Clothing in general was in scarce supply, so many young people had to take LSD to believe that the paint on their bodies was actually clothing. But suburban homes and urban public swimming pools were groovy and if you didn’t look outta sight, then you could just hightail it back to whatever anti-American country you came from, or get some roller skates.
Far too embarrassed that they were so close to the 1970s, the youth of the ’80s did everything in their power to be nothing like the previous decade. They chose to fight fire with fire, and from the most ridiculous style of the 70s came the different, but just as silly, looking clothes of the 80s. And influx of acid washed jeans, blond mullets and Michael J Fox’s were just the beginning to a reign of tyranny that the high-waisted, bra-bikini would wreak on the American people.
Characterized by the Internet and a bunch of techies who call themselves “experts”, saving whales and looking for another war to start, the 90s were, in my opinion, the golden age of the 1900s. Scandals from presidents, cloning and the decline of the Soviet Union did little to influence the evolution of swim wear, which is what this whole article is about. Faceless, unflattering, boxy swim wear was stylish. In fact, there was really nothing appealing about bathing suits in the 1990s. For further information, visit your local Goodwill or Salvation Army.

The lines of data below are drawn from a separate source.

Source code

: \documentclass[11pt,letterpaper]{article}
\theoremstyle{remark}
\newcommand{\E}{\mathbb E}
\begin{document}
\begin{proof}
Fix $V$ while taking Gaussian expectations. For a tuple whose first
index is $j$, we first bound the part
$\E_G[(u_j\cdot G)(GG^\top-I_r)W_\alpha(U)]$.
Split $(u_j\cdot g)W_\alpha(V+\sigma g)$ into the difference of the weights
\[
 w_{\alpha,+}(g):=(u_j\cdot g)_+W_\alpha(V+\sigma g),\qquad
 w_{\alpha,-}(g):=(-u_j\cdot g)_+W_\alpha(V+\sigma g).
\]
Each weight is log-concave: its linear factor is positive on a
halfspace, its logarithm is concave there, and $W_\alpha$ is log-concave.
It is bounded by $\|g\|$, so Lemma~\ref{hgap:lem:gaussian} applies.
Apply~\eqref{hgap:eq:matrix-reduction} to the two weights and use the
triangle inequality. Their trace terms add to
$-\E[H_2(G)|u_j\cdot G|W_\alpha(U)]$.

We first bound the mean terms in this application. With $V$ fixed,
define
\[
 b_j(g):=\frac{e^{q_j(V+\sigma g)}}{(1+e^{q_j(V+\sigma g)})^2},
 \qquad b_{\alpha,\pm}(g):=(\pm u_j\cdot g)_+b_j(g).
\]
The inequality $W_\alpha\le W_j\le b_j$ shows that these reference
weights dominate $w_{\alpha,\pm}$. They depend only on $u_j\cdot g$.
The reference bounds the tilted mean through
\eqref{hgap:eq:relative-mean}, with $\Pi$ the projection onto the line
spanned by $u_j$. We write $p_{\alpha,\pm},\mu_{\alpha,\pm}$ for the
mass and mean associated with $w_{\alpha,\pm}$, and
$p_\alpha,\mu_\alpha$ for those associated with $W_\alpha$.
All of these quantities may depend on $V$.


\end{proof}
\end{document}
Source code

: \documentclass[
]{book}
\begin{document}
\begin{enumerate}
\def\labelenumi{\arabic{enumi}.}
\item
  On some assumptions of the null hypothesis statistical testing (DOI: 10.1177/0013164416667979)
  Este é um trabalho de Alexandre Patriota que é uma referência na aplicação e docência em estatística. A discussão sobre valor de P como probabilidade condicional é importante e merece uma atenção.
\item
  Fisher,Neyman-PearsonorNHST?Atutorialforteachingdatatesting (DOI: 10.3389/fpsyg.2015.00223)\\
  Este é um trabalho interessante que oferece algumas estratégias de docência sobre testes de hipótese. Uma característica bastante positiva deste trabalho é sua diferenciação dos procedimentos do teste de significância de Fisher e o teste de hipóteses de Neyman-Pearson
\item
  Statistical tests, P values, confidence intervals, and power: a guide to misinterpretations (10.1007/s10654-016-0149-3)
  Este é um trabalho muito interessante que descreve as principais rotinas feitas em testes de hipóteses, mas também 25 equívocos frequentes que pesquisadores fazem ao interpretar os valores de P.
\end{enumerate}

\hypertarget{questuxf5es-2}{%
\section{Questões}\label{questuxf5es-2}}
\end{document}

A frightening new millennium was sure to influence a new wave of even more frightening styles of bathing suits. Low-riders are running rampant from jeans to sweatpants and eventually, to our bikinis. Society has chiseled away at anything remotely stylish; I suppose for us, less is more. But every third or fourth year, we revert back to a vintage state of mind and the pantaloons (miniaturized, mind you) come back. It seems were just out of ideas and we think originality is copying something someone did 50 years ago and giving it a “modern edge” which is basically just stripping away the whole essence and replacing it with the runoff clothing we have now.